ASSIGNED TASK
Read the records below and report each line in which "Cognanvas" occurs.

- Opening Delimiter -

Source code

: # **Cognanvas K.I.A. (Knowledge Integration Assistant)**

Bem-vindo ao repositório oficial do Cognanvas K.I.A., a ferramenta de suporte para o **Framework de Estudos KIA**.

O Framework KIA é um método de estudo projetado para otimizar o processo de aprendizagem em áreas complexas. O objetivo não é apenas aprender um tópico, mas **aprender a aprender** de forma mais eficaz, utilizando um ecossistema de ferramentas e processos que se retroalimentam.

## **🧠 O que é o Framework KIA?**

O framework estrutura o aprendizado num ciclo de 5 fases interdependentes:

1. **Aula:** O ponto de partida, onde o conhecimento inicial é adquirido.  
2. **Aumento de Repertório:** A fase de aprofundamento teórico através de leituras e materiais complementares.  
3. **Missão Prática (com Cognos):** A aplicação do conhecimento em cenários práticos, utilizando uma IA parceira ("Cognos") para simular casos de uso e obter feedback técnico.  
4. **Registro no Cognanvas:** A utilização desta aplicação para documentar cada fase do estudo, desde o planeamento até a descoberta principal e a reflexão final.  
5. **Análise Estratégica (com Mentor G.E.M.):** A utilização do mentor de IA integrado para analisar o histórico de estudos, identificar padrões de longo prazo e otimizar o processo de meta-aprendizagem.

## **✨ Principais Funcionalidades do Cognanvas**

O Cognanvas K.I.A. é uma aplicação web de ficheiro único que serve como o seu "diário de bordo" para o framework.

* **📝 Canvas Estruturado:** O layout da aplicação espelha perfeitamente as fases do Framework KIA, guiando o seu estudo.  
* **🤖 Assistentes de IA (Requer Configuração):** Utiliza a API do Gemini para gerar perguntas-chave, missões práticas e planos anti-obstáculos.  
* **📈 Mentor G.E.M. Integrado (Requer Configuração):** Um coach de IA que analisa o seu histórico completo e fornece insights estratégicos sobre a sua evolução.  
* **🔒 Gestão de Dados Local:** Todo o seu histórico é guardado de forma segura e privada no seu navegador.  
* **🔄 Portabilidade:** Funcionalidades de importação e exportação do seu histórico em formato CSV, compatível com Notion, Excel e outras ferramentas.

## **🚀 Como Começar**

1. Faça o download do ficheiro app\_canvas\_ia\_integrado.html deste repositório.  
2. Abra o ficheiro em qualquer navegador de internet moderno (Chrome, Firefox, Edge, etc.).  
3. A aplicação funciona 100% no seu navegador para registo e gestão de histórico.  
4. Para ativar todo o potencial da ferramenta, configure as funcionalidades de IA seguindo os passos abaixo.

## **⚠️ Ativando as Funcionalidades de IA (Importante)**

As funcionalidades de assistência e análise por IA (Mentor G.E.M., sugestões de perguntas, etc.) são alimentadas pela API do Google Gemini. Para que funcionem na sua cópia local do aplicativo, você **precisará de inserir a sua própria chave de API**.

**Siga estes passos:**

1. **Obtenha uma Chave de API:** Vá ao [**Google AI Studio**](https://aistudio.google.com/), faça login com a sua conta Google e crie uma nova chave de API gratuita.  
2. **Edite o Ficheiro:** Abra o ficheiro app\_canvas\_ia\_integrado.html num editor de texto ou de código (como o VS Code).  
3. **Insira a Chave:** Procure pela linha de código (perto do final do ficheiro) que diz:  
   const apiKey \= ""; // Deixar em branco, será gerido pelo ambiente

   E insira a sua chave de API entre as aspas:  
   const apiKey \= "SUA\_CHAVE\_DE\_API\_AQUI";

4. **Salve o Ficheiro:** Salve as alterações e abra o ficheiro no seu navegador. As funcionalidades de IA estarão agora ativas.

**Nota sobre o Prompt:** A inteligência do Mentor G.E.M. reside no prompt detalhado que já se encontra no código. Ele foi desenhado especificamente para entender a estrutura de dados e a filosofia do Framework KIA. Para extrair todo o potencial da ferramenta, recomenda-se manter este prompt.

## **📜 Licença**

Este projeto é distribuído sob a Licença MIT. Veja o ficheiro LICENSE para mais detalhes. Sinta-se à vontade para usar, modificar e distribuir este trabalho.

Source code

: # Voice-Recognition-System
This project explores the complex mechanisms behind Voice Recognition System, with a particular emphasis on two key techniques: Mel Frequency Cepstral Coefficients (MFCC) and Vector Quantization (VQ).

- Closing Delimiter -

THE ANSWER
: # **Cognanvas K.I.A. (Knowledge Integration Assistant)**
Bem-vindo ao repositório oficial do Cognanvas K.I.A., a ferramenta de suporte para o **Framework de Estudos KIA**.
4. **Registro no Cognanvas:** A utilização desta aplicação para documentar cada fase do estudo, desde o planeamento até a descoberta principal e a reflexão final.  
## **✨ Principais Funcionalidades do Cognanvas**
O Cognanvas K.I.A. é uma aplicação web de ficheiro único que serve como o seu "diário de bordo" para o framework.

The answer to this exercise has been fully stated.